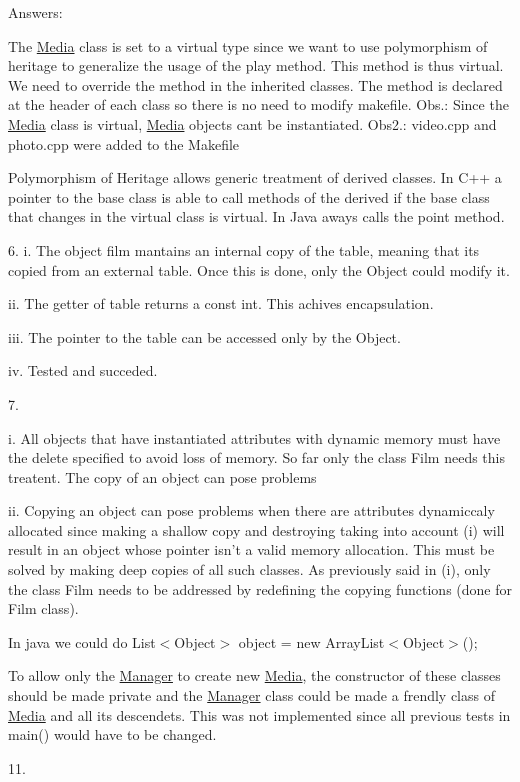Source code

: Answers\+:


\begin{DoxyEnumerate}
\item The \mbox{\hyperlink{class_media}{Media}} class is set to a virtual type since we want to use polymorphism of heritage to generalize the usage of the play method. This method is thus virtual. We need to override the method in the inherited classes. The method is declared at the header of each class so there is no need to modify makefile. Obs.\+: Since the \mbox{\hyperlink{class_media}{Media}} class is virtual, \mbox{\hyperlink{class_media}{Media}} objects can\textquotesingle{}t be instantiated. Obs2.\+: video.\+cpp and photo.\+cpp were added to the Makefile
\item Polymorphism of Heritage allows generic treatment of derived classes. In C++ a pointer to the base class is able to call methods of the derived if the base class that changes in the virtual class is virtual. In Java aways calls the point method.
\end{DoxyEnumerate}

6. i. The object film mantains an internal copy of the table, meaning that it\textquotesingle{}s copied from an external table. Once this is done, only the Object could modify it.

ii. The getter of table returns a const int. This achives encapsulation.

iii. The pointer to the table can be accessed only by the Object.

iv. Tested and succeded.

7. \begin{DoxyVerb}i. All objects that have instantiated attributes with dynamic memory must have the delete specified to avoid loss of memory. So far only the class Film needs this treatent. The copy of an object can pose problems

ii. Copying an object can pose problems when there are attributes dynamiccaly allocated since making a shallow copy and destroying taking into account (i) will result in an object whose pointer isn't a valid memory allocation. This must be solved by making deep copies of all such classes. As previously said in (i), only the class Film needs to be addressed by redefining the copying functions (done for Film class).
\end{DoxyVerb}



\begin{DoxyEnumerate}
\item In java we could do List$<$\+Object$>$ object = new Array\+List$<$\+Object$>$();
\item To allow only the \mbox{\hyperlink{class_manager}{Manager}} to create new \mbox{\hyperlink{class_media}{Media}}, the constructor of these classes should be made private and the \mbox{\hyperlink{class_manager}{Manager}} class could be made a frendly class of \mbox{\hyperlink{class_media}{Media}} and all it\textquotesingle{}s descendets. This was not implemented since all previous tests in main() would have to be changed.
\end{DoxyEnumerate}

11. 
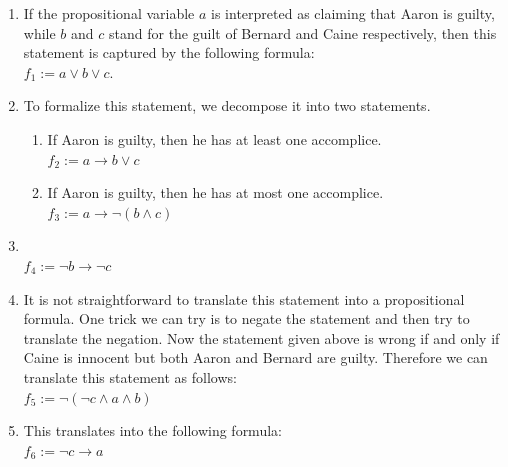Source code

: \begin{enumerate}
\item {}

      If the propositional variable $a$ is interpreted as claiming that Aaron is guilty, while $b$ and $c$
      stand for the guilt of Bernard and Caine respectively, then this statement is captured by the following formula: 
      \\[0.2cm]
      \hspace*{1.3cm} 
      $f_1 := a \vee b \vee c$.
\item {}
      
      To formalize this statement, we decompose it into two statements.
      \begin{enumerate}
      \item If Aaron is guilty, then he has at least one accomplice. \\[0.2cm]
            \hspace*{1.3cm} $f_2 := a \rightarrow b \vee c$ 
      \item If Aaron is guilty, then he has at most one accomplice. \\[0.2cm]
           \hspace*{1.3cm} $f_3 := a \rightarrow \neg (b \wedge c)$
      \end{enumerate}
\item {} \\[0.2cm]
      \hspace*{1.3cm} $f_4 :=  \neg b \rightarrow \neg c$ 
\item {}

      It is not straightforward to translate this statement into a propositional formula.
      One trick we can try is to negate the statement and then try to translate the negation.
      Now the statement given above is wrong if and only if Caine is innocent but both Aaron and Bernard are guilty.
      Therefore we can translate this statement as follows: \\[0.2cm]
      \hspace*{1.3cm} $f_5 := \neg ( \neg c  \wedge a \wedge b )$ 
\item {} 

      This translates into the following formula:\\[0.2cm]
      \hspace*{1.3cm} $f_6 := \neg c \rightarrow a$
\end{enumerate}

→ **What you need to do**
Since only part of the listing is wanted, copy exactly the lines from the one holding "ii. The getter" to the one holding "iv. Tested and succeded.", both included.

→ **Your response**
ii. The getter of table returns a const int. This achives encapsulation.

iii. The pointer to the table can be accessed only by the Object.

iv. Tested and succeded.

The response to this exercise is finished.